- [Given data]:
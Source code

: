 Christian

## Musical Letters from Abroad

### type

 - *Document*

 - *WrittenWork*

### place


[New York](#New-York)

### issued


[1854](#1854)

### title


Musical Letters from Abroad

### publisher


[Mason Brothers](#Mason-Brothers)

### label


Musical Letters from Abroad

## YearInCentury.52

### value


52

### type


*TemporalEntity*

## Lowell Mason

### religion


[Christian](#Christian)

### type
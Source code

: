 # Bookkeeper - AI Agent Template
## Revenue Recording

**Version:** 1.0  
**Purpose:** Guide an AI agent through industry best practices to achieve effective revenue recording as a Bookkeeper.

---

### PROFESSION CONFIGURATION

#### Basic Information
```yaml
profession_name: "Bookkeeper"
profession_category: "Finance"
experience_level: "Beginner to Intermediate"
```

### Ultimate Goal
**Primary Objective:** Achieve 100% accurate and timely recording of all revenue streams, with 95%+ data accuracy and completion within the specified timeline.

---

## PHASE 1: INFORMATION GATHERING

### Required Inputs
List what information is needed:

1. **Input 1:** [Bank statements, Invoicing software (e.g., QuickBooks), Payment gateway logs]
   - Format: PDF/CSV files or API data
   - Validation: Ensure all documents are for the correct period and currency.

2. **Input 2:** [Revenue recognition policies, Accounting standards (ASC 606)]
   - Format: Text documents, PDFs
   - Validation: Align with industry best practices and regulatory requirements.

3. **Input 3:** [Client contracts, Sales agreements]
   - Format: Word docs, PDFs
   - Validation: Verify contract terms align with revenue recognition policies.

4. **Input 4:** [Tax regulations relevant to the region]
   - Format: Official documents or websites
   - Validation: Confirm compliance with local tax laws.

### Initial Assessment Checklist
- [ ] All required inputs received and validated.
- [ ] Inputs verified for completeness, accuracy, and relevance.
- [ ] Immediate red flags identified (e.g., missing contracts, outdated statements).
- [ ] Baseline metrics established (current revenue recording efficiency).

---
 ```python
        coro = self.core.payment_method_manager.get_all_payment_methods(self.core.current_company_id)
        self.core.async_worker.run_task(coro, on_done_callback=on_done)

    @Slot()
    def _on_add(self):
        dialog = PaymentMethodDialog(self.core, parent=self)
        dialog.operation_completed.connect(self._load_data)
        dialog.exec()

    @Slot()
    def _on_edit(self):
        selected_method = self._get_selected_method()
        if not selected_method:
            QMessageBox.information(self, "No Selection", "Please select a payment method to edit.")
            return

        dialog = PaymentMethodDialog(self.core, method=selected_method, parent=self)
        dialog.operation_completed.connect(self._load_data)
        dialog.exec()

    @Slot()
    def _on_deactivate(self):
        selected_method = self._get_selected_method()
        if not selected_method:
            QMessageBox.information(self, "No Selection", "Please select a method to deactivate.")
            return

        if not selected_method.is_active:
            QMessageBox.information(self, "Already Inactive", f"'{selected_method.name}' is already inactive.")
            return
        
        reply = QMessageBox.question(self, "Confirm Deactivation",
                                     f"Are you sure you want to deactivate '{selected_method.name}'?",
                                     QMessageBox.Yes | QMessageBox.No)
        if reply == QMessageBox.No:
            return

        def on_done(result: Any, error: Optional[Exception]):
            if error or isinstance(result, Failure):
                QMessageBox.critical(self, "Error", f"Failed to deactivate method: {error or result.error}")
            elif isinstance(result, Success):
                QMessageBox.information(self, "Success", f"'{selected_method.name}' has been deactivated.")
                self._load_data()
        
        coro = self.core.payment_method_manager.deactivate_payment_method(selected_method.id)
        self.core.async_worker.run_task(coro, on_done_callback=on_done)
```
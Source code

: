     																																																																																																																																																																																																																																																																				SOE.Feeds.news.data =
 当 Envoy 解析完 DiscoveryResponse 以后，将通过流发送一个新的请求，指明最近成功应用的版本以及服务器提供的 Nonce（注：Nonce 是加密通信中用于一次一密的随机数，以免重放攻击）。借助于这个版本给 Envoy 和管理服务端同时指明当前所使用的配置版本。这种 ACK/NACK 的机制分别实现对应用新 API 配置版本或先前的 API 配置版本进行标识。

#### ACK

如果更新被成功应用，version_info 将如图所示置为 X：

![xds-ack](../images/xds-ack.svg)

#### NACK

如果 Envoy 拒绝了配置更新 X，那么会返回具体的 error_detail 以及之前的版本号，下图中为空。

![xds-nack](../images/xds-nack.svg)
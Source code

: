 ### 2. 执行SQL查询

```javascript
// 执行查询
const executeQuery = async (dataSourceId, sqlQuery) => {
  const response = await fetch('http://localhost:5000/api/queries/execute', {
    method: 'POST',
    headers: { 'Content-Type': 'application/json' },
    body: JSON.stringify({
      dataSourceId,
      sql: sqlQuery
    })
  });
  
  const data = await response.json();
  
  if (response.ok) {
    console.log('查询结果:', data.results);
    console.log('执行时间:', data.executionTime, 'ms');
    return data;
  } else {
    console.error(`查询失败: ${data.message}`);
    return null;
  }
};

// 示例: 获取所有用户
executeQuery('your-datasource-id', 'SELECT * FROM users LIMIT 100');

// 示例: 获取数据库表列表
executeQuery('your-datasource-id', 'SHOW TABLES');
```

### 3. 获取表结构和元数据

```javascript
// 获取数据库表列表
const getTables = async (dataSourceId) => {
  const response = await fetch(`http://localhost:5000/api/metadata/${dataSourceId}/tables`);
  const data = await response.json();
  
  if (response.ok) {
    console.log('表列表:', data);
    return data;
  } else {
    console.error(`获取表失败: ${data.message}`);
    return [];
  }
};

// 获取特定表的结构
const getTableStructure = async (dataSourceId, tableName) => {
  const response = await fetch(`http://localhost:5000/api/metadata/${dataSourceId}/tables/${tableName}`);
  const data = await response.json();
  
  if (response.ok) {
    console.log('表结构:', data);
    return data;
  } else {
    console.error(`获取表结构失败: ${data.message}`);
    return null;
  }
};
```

- [Instructions to follow]: The answer must be the complete set of entries, retyped exactly.

- [Response area]:
Source code

: Christian

## Musical Letters from Abroad

### type

 - *Document*

 - *WrittenWork*

### place


[New York](#New-York)

### issued


[1854](#1854)

### title


Musical Letters from Abroad

### publisher


[Mason Brothers](#Mason-Brothers)

### label


Musical Letters from Abroad

## YearInCentury.52

### value


52

### type


*TemporalEntity*

## Lowell Mason

### religion


[Christian](#Christian)

### type
Source code

: # Bookkeeper - AI Agent Template
## Revenue Recording

**Version:** 1.0  
**Purpose:** Guide an AI agent through industry best practices to achieve effective revenue recording as a Bookkeeper.

---

### PROFESSION CONFIGURATION

#### Basic Information
```yaml
profession_name: "Bookkeeper"
profession_category: "Finance"
experience_level: "Beginner to Intermediate"
```

### Ultimate Goal
**Primary Objective:** Achieve 100% accurate and timely recording of all revenue streams, with 95%+ data accuracy and completion within the specified timeline.

---

## PHASE 1: INFORMATION GATHERING

### Required Inputs
List what information is needed:

1. **Input 1:** [Bank statements, Invoicing software (e.g., QuickBooks), Payment gateway logs]
   - Format: PDF/CSV files or API data
   - Validation: Ensure all documents are for the correct period and currency.

2. **Input 2:** [Revenue recognition policies, Accounting standards (ASC 606)]
   - Format: Text documents, PDFs
   - Validation: Align with industry best practices and regulatory requirements.

3. **Input 3:** [Client contracts, Sales agreements]
   - Format: Word docs, PDFs
   - Validation: Verify contract terms align with revenue recognition policies.

4. **Input 4:** [Tax regulations relevant to the region]
   - Format: Official documents or websites
   - Validation: Confirm compliance with local tax laws.

### Initial Assessment Checklist
- [ ] All required inputs received and validated.
- [ ] Inputs verified for completeness, accuracy, and relevance.
- [ ] Immediate red flags identified (e.g., missing contracts, outdated statements).
- [ ] Baseline metrics established (current revenue recording efficiency).

---
 ```python
        coro = self.core.payment_method_manager.get_all_payment_methods(self.core.current_company_id)
        self.core.async_worker.run_task(coro, on_done_callback=on_done)

    @Slot()
    def _on_add(self):
        dialog = PaymentMethodDialog(self.core, parent=self)
        dialog.operation_completed.connect(self._load_data)
        dialog.exec()

    @Slot()
    def _on_edit(self):
        selected_method = self._get_selected_method()
        if not selected_method:
            QMessageBox.information(self, "No Selection", "Please select a payment method to edit.")
            return

        dialog = PaymentMethodDialog(self.core, method=selected_method, parent=self)
        dialog.operation_completed.connect(self._load_data)
        dialog.exec()

    @Slot()
    def _on_deactivate(self):
        selected_method = self._get_selected_method()
        if not selected_method:
            QMessageBox.information(self, "No Selection", "Please select a method to deactivate.")
            return

        if not selected_method.is_active:
            QMessageBox.information(self, "Already Inactive", f"'{selected_method.name}' is already inactive.")
            return
        
        reply = QMessageBox.question(self, "Confirm Deactivation",
                                     f"Are you sure you want to deactivate '{selected_method.name}'?",
                                     QMessageBox.Yes | QMessageBox.No)
        if reply == QMessageBox.No:
            return

        def on_done(result: Any, error: Optional[Exception]):
            if error or isinstance(result, Failure):
                QMessageBox.critical(self, "Error", f"Failed to deactivate method: {error or result.error}")
            elif isinstance(result, Success):
                QMessageBox.information(self, "Success", f"'{selected_method.name}' has been deactivated.")
                self._load_data()
        
        coro = self.core.payment_method_manager.deactivate_payment_method(selected_method.id)
        self.core.async_worker.run_task(coro, on_done_callback=on_done)
```
Source code

:     																																																																																																																																																																																																																																																																				SOE.Feeds.news.data =
 当 Envoy 解析完 DiscoveryResponse 以后，将通过流发送一个新的请求，指明最近成功应用的版本以及服务器提供的 Nonce（注：Nonce 是加密通信中用于一次一密的随机数，以免重放攻击）。借助于这个版本给 Envoy 和管理服务端同时指明当前所使用的配置版本。这种 ACK/NACK 的机制分别实现对应用新 API 配置版本或先前的 API 配置版本进行标识。

#### ACK

如果更新被成功应用，version_info 将如图所示置为 X：

![xds-ack](../images/xds-ack.svg)

#### NACK

如果 Envoy 拒绝了配置更新 X，那么会返回具体的 error_detail 以及之前的版本号，下图中为空。

![xds-nack](../images/xds-nack.svg)
Source code

: ### 2. 执行SQL查询

```javascript
// 执行查询
const executeQuery = async (dataSourceId, sqlQuery) => {
  const response = await fetch('http://localhost:5000/api/queries/execute', {
    method: 'POST',
    headers: { 'Content-Type': 'application/json' },
    body: JSON.stringify({
      dataSourceId,
      sql: sqlQuery
    })
  });
  
  const data = await response.json();
  
  if (response.ok) {
    console.log('查询结果:', data.results);
    console.log('执行时间:', data.executionTime, 'ms');
    return data;
  } else {
    console.error(`查询失败: ${data.message}`);
    return null;
  }
};

// 示例: 获取所有用户
executeQuery('your-datasource-id', 'SELECT * FROM users LIMIT 100');

// 示例: 获取数据库表列表
executeQuery('your-datasource-id', 'SHOW TABLES');
```

### 3. 获取表结构和元数据

```javascript
// 获取数据库表列表
const getTables = async (dataSourceId) => {
  const response = await fetch(`http://localhost:5000/api/metadata/${dataSourceId}/tables`);
  const data = await response.json();
  
  if (response.ok) {
    console.log('表列表:', data);
    return data;
  } else {
    console.error(`获取表失败: ${data.message}`);
    return [];
  }
};

// 获取特定表的结构
const getTableStructure = async (dataSourceId, tableName) => {
  const response = await fetch(`http://localhost:5000/api/metadata/${dataSourceId}/tables/${tableName}`);
  const data = await response.json();
  
  if (response.ok) {
    console.log('表结构:', data);
    return data;
  } else {
    console.error(`获取表结构失败: ${data.message}`);
    return null;
  }
};
```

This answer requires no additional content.